[DATA FOR ANALYSIS]

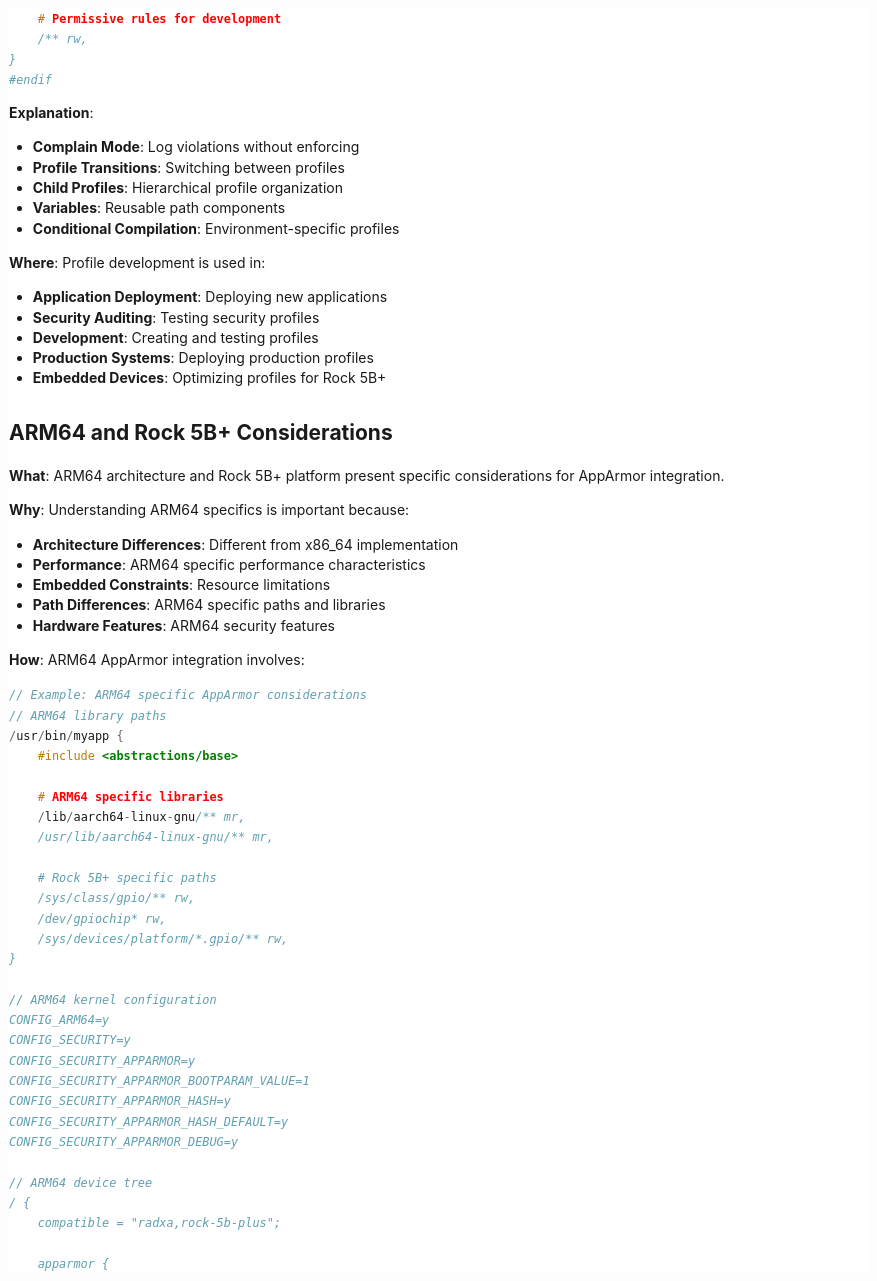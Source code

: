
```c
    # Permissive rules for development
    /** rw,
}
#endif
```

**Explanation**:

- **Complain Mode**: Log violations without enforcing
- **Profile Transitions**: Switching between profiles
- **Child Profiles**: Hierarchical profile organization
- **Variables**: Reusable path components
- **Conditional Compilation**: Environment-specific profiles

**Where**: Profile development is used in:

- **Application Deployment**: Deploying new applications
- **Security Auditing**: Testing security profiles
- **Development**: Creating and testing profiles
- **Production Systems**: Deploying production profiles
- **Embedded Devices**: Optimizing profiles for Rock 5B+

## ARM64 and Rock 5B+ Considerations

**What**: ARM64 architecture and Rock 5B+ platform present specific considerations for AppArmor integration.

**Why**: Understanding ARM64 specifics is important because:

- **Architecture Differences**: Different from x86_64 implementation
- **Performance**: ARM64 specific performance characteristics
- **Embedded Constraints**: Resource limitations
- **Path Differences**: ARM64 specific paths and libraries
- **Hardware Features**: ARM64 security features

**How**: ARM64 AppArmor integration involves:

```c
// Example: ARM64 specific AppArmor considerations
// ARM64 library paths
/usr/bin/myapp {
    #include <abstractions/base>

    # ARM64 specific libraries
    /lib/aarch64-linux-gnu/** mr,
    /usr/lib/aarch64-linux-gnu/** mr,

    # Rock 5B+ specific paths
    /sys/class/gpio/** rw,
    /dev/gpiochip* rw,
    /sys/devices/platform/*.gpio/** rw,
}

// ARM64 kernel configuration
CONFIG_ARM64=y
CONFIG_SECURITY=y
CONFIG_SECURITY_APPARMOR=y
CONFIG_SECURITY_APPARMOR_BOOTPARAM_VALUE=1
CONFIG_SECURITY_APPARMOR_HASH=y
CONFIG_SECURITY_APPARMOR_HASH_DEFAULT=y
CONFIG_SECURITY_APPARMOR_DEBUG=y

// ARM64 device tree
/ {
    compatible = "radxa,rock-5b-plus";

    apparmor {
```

[/DATA FOR ANALYSIS]

• **WHAT YOU WILL DO**
Output the entries exactly as they appear, with no pictures included.

• **RESPONSE TO THIS EXERCISE**
Source code

:
```c
    # Permissive rules for development
    /** rw,
}
#endif
```

**Explanation**:

- **Complain Mode**: Log violations without enforcing
- **Profile Transitions**: Switching between profiles
- **Child Profiles**: Hierarchical profile organization
- **Variables**: Reusable path components
- **Conditional Compilation**: Environment-specific profiles

**Where**: Profile development is used in:

- **Application Deployment**: Deploying new applications
- **Security Auditing**: Testing security profiles
- **Development**: Creating and testing profiles
- **Production Systems**: Deploying production profiles
- **Embedded Devices**: Optimizing profiles for Rock 5B+

## ARM64 and Rock 5B+ Considerations

**What**: ARM64 architecture and Rock 5B+ platform present specific considerations for AppArmor integration.

**Why**: Understanding ARM64 specifics is important because:

- **Architecture Differences**: Different from x86_64 implementation
- **Performance**: ARM64 specific performance characteristics
- **Embedded Constraints**: Resource limitations
- **Path Differences**: ARM64 specific paths and libraries
- **Hardware Features**: ARM64 security features

**How**: ARM64 AppArmor integration involves:

```c
// Example: ARM64 specific AppArmor considerations
// ARM64 library paths
/usr/bin/myapp {
    #include <abstractions/base>

    # ARM64 specific libraries
    /lib/aarch64-linux-gnu/** mr,
    /usr/lib/aarch64-linux-gnu/** mr,

    # Rock 5B+ specific paths
    /sys/class/gpio/** rw,
    /dev/gpiochip* rw,
    /sys/devices/platform/*.gpio/** rw,
}

// ARM64 kernel configuration
CONFIG_ARM64=y
CONFIG_SECURITY=y
CONFIG_SECURITY_APPARMOR=y
CONFIG_SECURITY_APPARMOR_BOOTPARAM_VALUE=1
CONFIG_SECURITY_APPARMOR_HASH=y
CONFIG_SECURITY_APPARMOR_HASH_DEFAULT=y
CONFIG_SECURITY_APPARMOR_DEBUG=y

// ARM64 device tree
/ {
    compatible = "radxa,rock-5b-plus";

    apparmor {
```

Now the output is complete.